* **Exercise materials**
┌────────

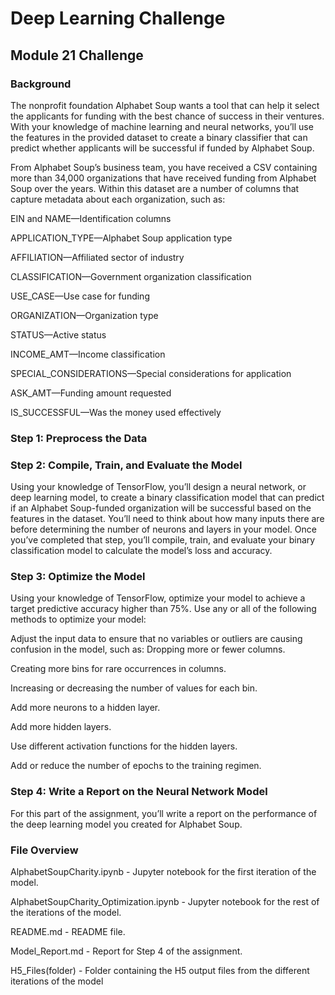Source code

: # Deep Learning Challenge


## Module 21 Challenge


### Background
The nonprofit foundation Alphabet Soup wants a tool that can help it select the applicants for funding with the best chance of success in their ventures. With your knowledge of machine learning and neural networks, you’ll use the features in the provided dataset to create a binary classifier that can predict whether applicants will be successful if funded by Alphabet Soup.

From Alphabet Soup’s business team, you have received a CSV containing more than 34,000 organizations that have received funding from Alphabet Soup over the years. Within this dataset are a number of columns that capture metadata about each organization, such as:

   EIN and NAME—Identification columns

   APPLICATION_TYPE—Alphabet Soup application type

   AFFILIATION—Affiliated sector of industry

   CLASSIFICATION—Government organization classification

   USE_CASE—Use case for funding

   ORGANIZATION—Organization type

   STATUS—Active status

   INCOME_AMT—Income classification

   SPECIAL_CONSIDERATIONS—Special considerations for application

   ASK_AMT—Funding amount requested

   IS_SUCCESSFUL—Was the money used effectively

### Step 1: Preprocess the Data

### Step 2: Compile, Train, and Evaluate the Model
Using your knowledge of TensorFlow, you’ll design a neural network, or deep learning model, to create a binary classification model that can predict if an Alphabet Soup-funded organization will be successful based on the features in the dataset. You’ll need to think about how many inputs there are before determining the number of neurons and layers in your model. Once you’ve completed that step, you’ll compile, train, and evaluate your binary classification model to calculate the model’s loss and accuracy.

### Step 3: Optimize the Model
Using your knowledge of TensorFlow, optimize your model to achieve a target predictive accuracy higher than 75%. Use any or all of the following methods to optimize your model:

  Adjust the input data to ensure that no variables or outliers are causing confusion in the model, such as:
  Dropping more or fewer columns.
  
  Creating more bins for rare occurrences in columns.
  
  Increasing or decreasing the number of values for each bin.
  
  Add more neurons to a hidden layer.
  
  Add more hidden layers.
  
  Use different activation functions for the hidden layers.
  
  Add or reduce the number of epochs to the training regimen.
  
### Step 4: Write a Report on the Neural Network Model
For this part of the assignment, you’ll write a report on the performance of the deep learning model you created for Alphabet Soup. 
 
### File Overview
AlphabetSoupCharity.ipynb - Jupyter notebook for the first iteration of the model.

AlphabetSoupCharity_Optimization.ipynb - Jupyter notebook for the rest of the iterations of the model.

README.md - README file.

Model_Report.md - Report for Step 4 of the assignment.

H5_Files(folder) - Folder containing the H5 output files from the different iterations of the model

└────────

* **Exercise goal**
All that is needed is the exact run of lines above from the line containing "USE_CASE—Use case for funding" through the line containing "AlphabetSoupCharity.ipynb - Jupyter", both of them included.

* **Response to this task**
   USE_CASE—Use case for funding

   ORGANIZATION—Organization type

   STATUS—Active status

   INCOME_AMT—Income classification

   SPECIAL_CONSIDERATIONS—Special considerations for application

   ASK_AMT—Funding amount requested

   IS_SUCCESSFUL—Was the money used effectively

### Step 1: Preprocess the Data

### Step 2: Compile, Train, and Evaluate the Model
Using your knowledge of TensorFlow, you’ll design a neural network, or deep learning model, to create a binary classification model that can predict if an Alphabet Soup-funded organization will be successful based on the features in the dataset. You’ll need to think about how many inputs there are before determining the number of neurons and layers in your model. Once you’ve completed that step, you’ll compile, train, and evaluate your binary classification model to calculate the model’s loss and accuracy.

### Step 3: Optimize the Model
Using your knowledge of TensorFlow, optimize your model to achieve a target predictive accuracy higher than 75%. Use any or all of the following methods to optimize your model:

  Adjust the input data to ensure that no variables or outliers are causing confusion in the model, such as:
  Dropping more or fewer columns.
  
  Creating more bins for rare occurrences in columns.
  
  Increasing or decreasing the number of values for each bin.
  
  Add more neurons to a hidden layer.
  
  Add more hidden layers.
  
  Use different activation functions for the hidden layers.
  
  Add or reduce the number of epochs to the training regimen.
  
### Step 4: Write a Report on the Neural Network Model
For this part of the assignment, you’ll write a report on the performance of the deep learning model you created for Alphabet Soup. 
 
### File Overview
AlphabetSoupCharity.ipynb - Jupyter notebook for the first iteration of the model.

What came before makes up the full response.